Auch die Einführung der Wertstofftonne ist von der Politik vom Tisch gekehrt worden. Ursprünglich war vorgesehen, dass künftig jeder Haushalt Zugang zu einer Mülltonne haben soll, in der sämtliche Abfälle aus Plastik und Metall gemeinsam gesammelt werden. Von dieser Lösung hatte sich die Bundesregierung bereits im vergangenen Jahr verabschiedet. „Deutschland bleibt damit bei seinem zerfaserten System der gelben Säcke, gelben Tonnen und Wertstoffhöfe. Dieses Wirrwarr ist weder aus Umwelt- noch aus Verbrauchersicht sinnvoll“, so Miller.

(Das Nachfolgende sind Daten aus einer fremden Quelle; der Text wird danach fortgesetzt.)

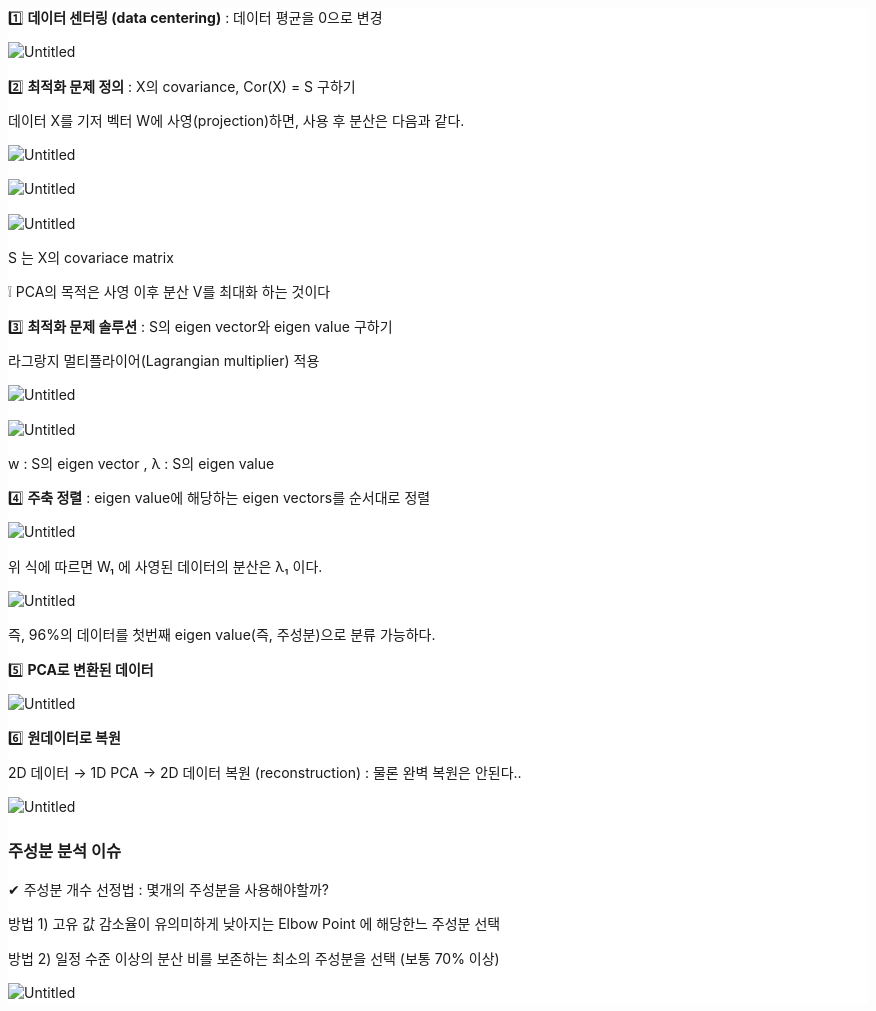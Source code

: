 1️⃣ **데이터 센터링 (data centering)** : 데이터 평균을 0으로 변경

![Untitled](Dimension%20Reduction%20%E1%84%8E%E1%85%A1%E1%84%8B%E1%85%AF%E1%86%AB%20%E1%84%8E%E1%85%AE%E1%86%A8%E1%84%89%E1%85%A9%20271e9184a1024dcd9d7de7b6a36c12a2/Untitled%2013.png)

2️⃣ **최적화 문제 정의** : X의 covariance, Cor(X) = S 구하기

데이터 X를 기저 벡터 W에 사영(projection)하면, 사용 후 분산은 다음과 같다.

![Untitled](Dimension%20Reduction%20%E1%84%8E%E1%85%A1%E1%84%8B%E1%85%AF%E1%86%AB%20%E1%84%8E%E1%85%AE%E1%86%A8%E1%84%89%E1%85%A9%20271e9184a1024dcd9d7de7b6a36c12a2/Untitled%2014.png)

![Untitled](Dimension%20Reduction%20%E1%84%8E%E1%85%A1%E1%84%8B%E1%85%AF%E1%86%AB%20%E1%84%8E%E1%85%AE%E1%86%A8%E1%84%89%E1%85%A9%20271e9184a1024dcd9d7de7b6a36c12a2/Untitled%2015.png)

![Untitled](Dimension%20Reduction%20%E1%84%8E%E1%85%A1%E1%84%8B%E1%85%AF%E1%86%AB%20%E1%84%8E%E1%85%AE%E1%86%A8%E1%84%89%E1%85%A9%20271e9184a1024dcd9d7de7b6a36c12a2/Untitled%2016.png)

S 는 X의 covariace matrix

❕ PCA의 목적은 사영 이후 분산 V를 최대화 하는 것이다

3️⃣ **최적화 문제 솔루션** : S의 eigen vector와 eigen value 구하기

라그랑지 멀티플라이어(Lagrangian multiplier) 적용

![Untitled](Dimension%20Reduction%20%E1%84%8E%E1%85%A1%E1%84%8B%E1%85%AF%E1%86%AB%20%E1%84%8E%E1%85%AE%E1%86%A8%E1%84%89%E1%85%A9%20271e9184a1024dcd9d7de7b6a36c12a2/Untitled%2017.png)

![Untitled](Dimension%20Reduction%20%E1%84%8E%E1%85%A1%E1%84%8B%E1%85%AF%E1%86%AB%20%E1%84%8E%E1%85%AE%E1%86%A8%E1%84%89%E1%85%A9%20271e9184a1024dcd9d7de7b6a36c12a2/Untitled%2018.png)

w : S의 eigen vector , λ : S의 eigen value

4️⃣ **주축 정렬** : eigen value에 해당하는 eigen vectors를 순서대로 정렬

![Untitled](Dimension%20Reduction%20%E1%84%8E%E1%85%A1%E1%84%8B%E1%85%AF%E1%86%AB%20%E1%84%8E%E1%85%AE%E1%86%A8%E1%84%89%E1%85%A9%20271e9184a1024dcd9d7de7b6a36c12a2/Untitled%2019.png)

위 식에 따르면 W₁ 에 사영된 데이터의 분산은 λ₁ 이다.

![Untitled](Dimension%20Reduction%20%E1%84%8E%E1%85%A1%E1%84%8B%E1%85%AF%E1%86%AB%20%E1%84%8E%E1%85%AE%E1%86%A8%E1%84%89%E1%85%A9%20271e9184a1024dcd9d7de7b6a36c12a2/Untitled%2020.png)

즉, 96%의 데이터를 첫번째 eigen value(즉, 주성분)으로 분류 가능하다. 

5️⃣ **PCA로 변환된 데이터**

![Untitled](Dimension%20Reduction%20%E1%84%8E%E1%85%A1%E1%84%8B%E1%85%AF%E1%86%AB%20%E1%84%8E%E1%85%AE%E1%86%A8%E1%84%89%E1%85%A9%20271e9184a1024dcd9d7de7b6a36c12a2/Untitled%2021.png)

6️⃣ **원데이터로 복원**

2D 데이터 → 1D PCA → 2D 데이터 복원 (reconstruction) : 물론 완벽 복원은 안된다..

![Untitled](Dimension%20Reduction%20%E1%84%8E%E1%85%A1%E1%84%8B%E1%85%AF%E1%86%AB%20%E1%84%8E%E1%85%AE%E1%86%A8%E1%84%89%E1%85%A9%20271e9184a1024dcd9d7de7b6a36c12a2/Untitled%2022.png)

### 주성분 분석 이슈

✔ 주성분 개수 선정법 : 몇개의 주성분을 사용해야할까?

 방법 1) 고유 값 감소율이 유의미하게 낮아지는 Elbow Point 에 해당한느 주성분 선택

 방법 2) 일정 수준 이상의 분산 비를 보존하는 최소의 주성분을 선택 (보통 70% 이상)

![Untitled](Dimension%20Reduction%20%E1%84%8E%E1%85%A1%E1%84%8B%E1%85%AF%E1%86%AB%20%E1%84%8E%E1%85%AE%E1%86%A8%E1%84%89%E1%85%A9%20271e9184a1024dcd9d7de7b6a36c12a2/Untitled%2023.png)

Der gesamte Gesetzentwurf sei mittlerweile nur noch ein Schatten dessen, was 2015 ursprünglich als neues Wertstoffgesetz diskutiert wurde. Der NABU forderte die Parlamentarier auf, wieder zu den ursprünglich geplanten Vorgaben zurückzukehren. Dort war auch vorgesehen, stoffliche Verwertungsziele automatisch zu steigern, wenn sich diese bewähren. Davon hat sich die Regierung mittlerweile ebenso verabschiedet.
„Im Gesetz fehlt außerdem eine Vorgabe, die sicherstellt, dass in jedem Bundesland eine Mindestmenge an Verpackungsabfall je Einwohner gesammelt wird. Mit einem solchen Ziel würden Kommunen und das duale Systeme dazu angehalten, die Bevölkerung ausreichend, dauerhaft und aktiv zur Mülltrennung und Abfallvermeidung zu beraten“, so Benjamin Bongardt, NABU-Leiter für Ressourcenpolitik.

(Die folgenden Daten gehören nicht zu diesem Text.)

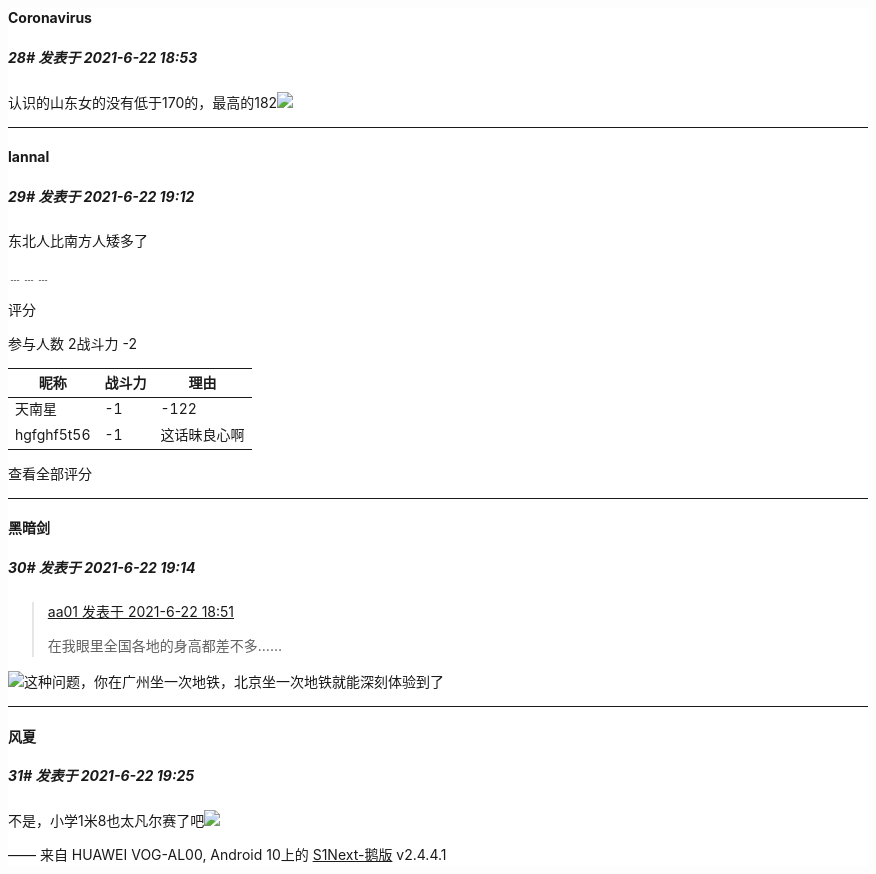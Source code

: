 ####  Coronavirus  
##### 28#       发表于 2021-6-22 18:53


认识的山东女的没有低于170的，最高的182<img src="https://static.saraba1st.com/image/smiley/face2017/037.png" referrerpolicy="no-referrer">


*****

####  lannal  
##### 29#       发表于 2021-6-22 19:12


东北人比南方人矮多了


﹍﹍﹍

评分


 参与人数 2战斗力 -2

|昵称|战斗力|理由|
|----|---|---|
| 天南星|-1|-122|
| hgfghf5t56|-1|这话昧良心啊|


查看全部评分


*****

####  黑暗剑  
##### 30#       发表于 2021-6-22 19:14


<blockquote><a href="httphttps://bbs.saraba1st.com/2b/forum.php?mod=redirect&amp;goto=findpost&amp;pid=51700549&amp;ptid=2011363" target="_blank">aa01 发表于 2021-6-22 18:51</a>

在我眼里全国各地的身高都差不多……</blockquote>
<img src="https://static.saraba1st.com/image/smiley/face2017/067.png" referrerpolicy="no-referrer">这种问题，你在广州坐一次地铁，北京坐一次地铁就能深刻体验到了




*****

####  风夏  
##### 31#       发表于 2021-6-22 19:25


不是，小学1米8也太凡尔赛了吧<img src="https://static.saraba1st.com/image/smiley/face2017/002.png" referrerpolicy="no-referrer">

—— 来自 HUAWEI VOG-AL00, Android 10上的 [S1Next-鹅版](https://github.com/ykrank/S1-Next/releases) v2.4.4.1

Unklar bleibt auch, ob und wie die dualen Systeme künftig den Einsatz von Recyclingkunststoffen in ihrer Preispolitik bei Verpackungen berücksichtigen werden. Entsprechende Berichte über die Bevorteilung von Recyclingmaterial und eine recyclingfreundliche Verpackungsgestaltung sollen nach den Plänen der Bundesregierung nicht veröffentlichungspflichtig sein. Daher werden die Leistungen des Verpackungssektors für die Umwelt sowie seine Preisgestaltung wohl im Wesentlichen ein Geheimnis unter Herstellern bleiben. Darüber hinaus sollen sich Einzelhandel, Industrie und Hersteller künftig mit Hilfe einer öffentlich beliehenen Stiftung privaten Rechts selbst kontrollieren. Dabei geht es primär um die Frage, ob gesetzeskonform für die Entsorgung von Verpackungen gezahlt wird. „Das ist ein Konstrukt, das Regionen mit freiwillig eingeführten Wertstofftonnen die Motivation zur Zusammenarbeit nimmt. Denn für ein Funktionieren des Systems müssen Kommunen und Hersteller eigentlich vertrauensvoll zusammenarbeiten“, so Bongardt.
Angesichts des enormen Ressourcenverbrauchs in Deutschland fordert der NABU von der kommenden Bundesregierung die Einführung eines Ressourcenschutzgesetzes. „Dieses Gesetz muss endlich die Kreislaufwirtschaft in allen Wirtschafts- und Konsumzweigen Deutschlands voranbringen“, so Bongardt.